We seem, Messrs. Printers, to be drawing very near the time, when some people will be hardy enough to dispute, whether we are to be governed according to the rule of the Constitution, the building of which has been the Work of Ages, or to use the words of the House, by the "breath of a Minister of State."—Instructions, form'd by a set of Ministers, calculated for certain purposes and sent over to a Governor, who to avoid their high Displeasure and the terrible Effects of it, must implicitly believe, or say he believes them, to come immediately from the King; and the House of Representatives must by no means controvert them, lest, as Bernard once impudently told them, they should be chargeable with "oppugnation against the King's authority."3
There is a sort of Impropriety, as I take it, in saying that every Order from a Minister of State comes immediately from the Crown. However, little Inaccuracies in diction are not to be regarded in a performance fraught with reason and sound argument: It is rather to be wondered at that we meet with so few Imperfections, since we are assured by his Honor that he had taken "one Day only for his Reply" to an Answer which he intimates cost a Committee of the House full Eight Days hard Labor.4 Some men are said to have intuitive knowledge; and such have nothing to do but write down pages of unanswerable reasons as fast as the Ink can flow.
It was doubtless from this opinion that "every Order from a Secretary of State comes immediately from the King," or as his Honor elsewhere more properly expresses it, is a 'Signification of his Majesty's pleasure,' that he concludes it to be his Majesty's pleasure that he should not communicate them; for such a prohibitory order is said to come from the Secretary. But the House seemed to think it impossible that our gracious King, should hold his Subjects to a blind obedience to Orders which they were not permitted to see; and therefore concluded, and as I humbly conceive very justly, that this order in a particular manner, was to be suppos'd to be an Act of the Minister and not of the King—His Honor indeed speaks of it with great Veneration; and tells them that "the restraint he is under appears to him to be founded upon wise Reasons." But from this alone, he could not with certainty conclude that the Order came immediately from the King; for it is undoubtedly his Honor's opinion, that the present set of Ministers are very wise men, tho' not so wise as his Majesty; and therefore he might take it for granted, the Order was founded on wise reasons if it had come from them only.

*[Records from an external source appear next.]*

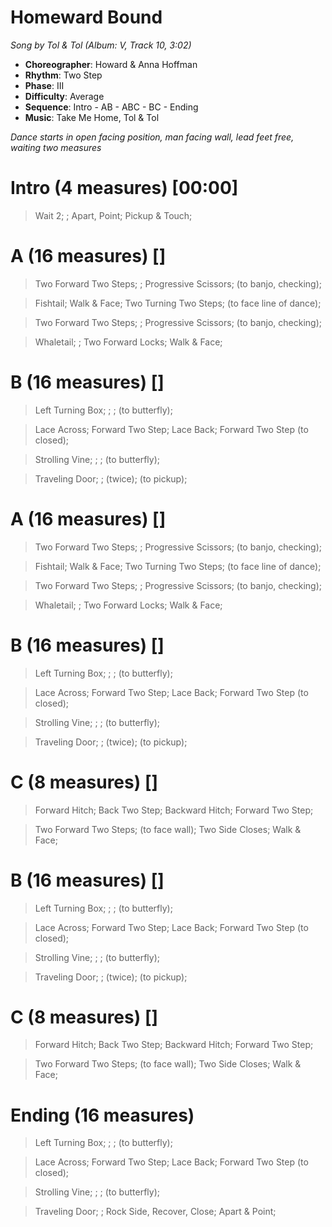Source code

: # Homeward Bound
*Song by Tol & Tol (Album: V, Track 10, 3:02)*

* **Choreographer**: Howard & Anna Hoffman
* **Rhythm**: Two Step
* **Phase**: III
* **Difficulty**: Average
* **Sequence**: Intro - AB - ABC - BC - Ending
* **Music**: Take Me Home, Tol & Tol

*Dance starts in open facing position, man facing wall, lead feet free, waiting two measures*

# Intro (4 measures) [00:00]

> Wait 2; ; Apart, Point; Pickup & Touch;

# A (16 measures) []

> Two Forward Two Steps; ; Progressive Scissors; (to banjo, checking);

> Fishtail; Walk & Face; Two Turning Two Steps; (to face line of dance);

> Two Forward Two Steps; ; Progressive Scissors; (to banjo, checking);

> Whaletail; ; Two Forward Locks; Walk & Face;

# B (16 measures) []

> Left Turning Box; ; ; (to butterfly);

> Lace Across; Forward Two Step; Lace Back; Forward Two Step (to closed);

> Strolling Vine; ; ; (to butterfly);

> Traveling Door; ; (twice); (to pickup);

# A (16 measures) []

> Two Forward Two Steps; ; Progressive Scissors; (to banjo, checking);

> Fishtail; Walk & Face; Two Turning Two Steps; (to face line of dance);

> Two Forward Two Steps; ; Progressive Scissors; (to banjo, checking);

> Whaletail; ; Two Forward Locks; Walk & Face;

# B (16 measures) []

> Left Turning Box; ; ; (to butterfly);

> Lace Across; Forward Two Step; Lace Back; Forward Two Step (to closed);

> Strolling Vine; ; ; (to butterfly);

> Traveling Door; ; (twice); (to pickup);

# C (8 measures) []

> Forward Hitch; Back Two Step; Backward Hitch; Forward Two Step;

> Two Forward Two Steps; (to face wall); Two Side Closes; Walk & Face;

# B (16 measures) []

> Left Turning Box; ; ; (to butterfly);

> Lace Across; Forward Two Step; Lace Back; Forward Two Step (to closed);

> Strolling Vine; ; ; (to butterfly);

> Traveling Door; ; (twice); (to pickup);

# C (8 measures) []

> Forward Hitch; Back Two Step; Backward Hitch; Forward Two Step;

> Two Forward Two Steps; (to face wall); Two Side Closes; Walk & Face;

# Ending (16 measures)

> Left Turning Box; ; ; (to butterfly);

> Lace Across; Forward Two Step; Lace Back; Forward Two Step (to closed);

> Strolling Vine; ; ; (to butterfly);

> Traveling Door; ; Rock Side, Recover, Close; Apart & Point;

But as in these times of Light and Liberty, every man chuses to see and judge for himself, especially in all matters which are prescribed to him as rules of faith and practice; it is pity his Honor did not condescend to communicate those wise reasons, that the House and the People without Doors, here and there "a transient Person" who may have a common share of understanding, might judge whether they appeared to them to be reasons becoming the Wisdom of a King, or only as the House somewhere express it, "the freaks of a capricious Minister of State."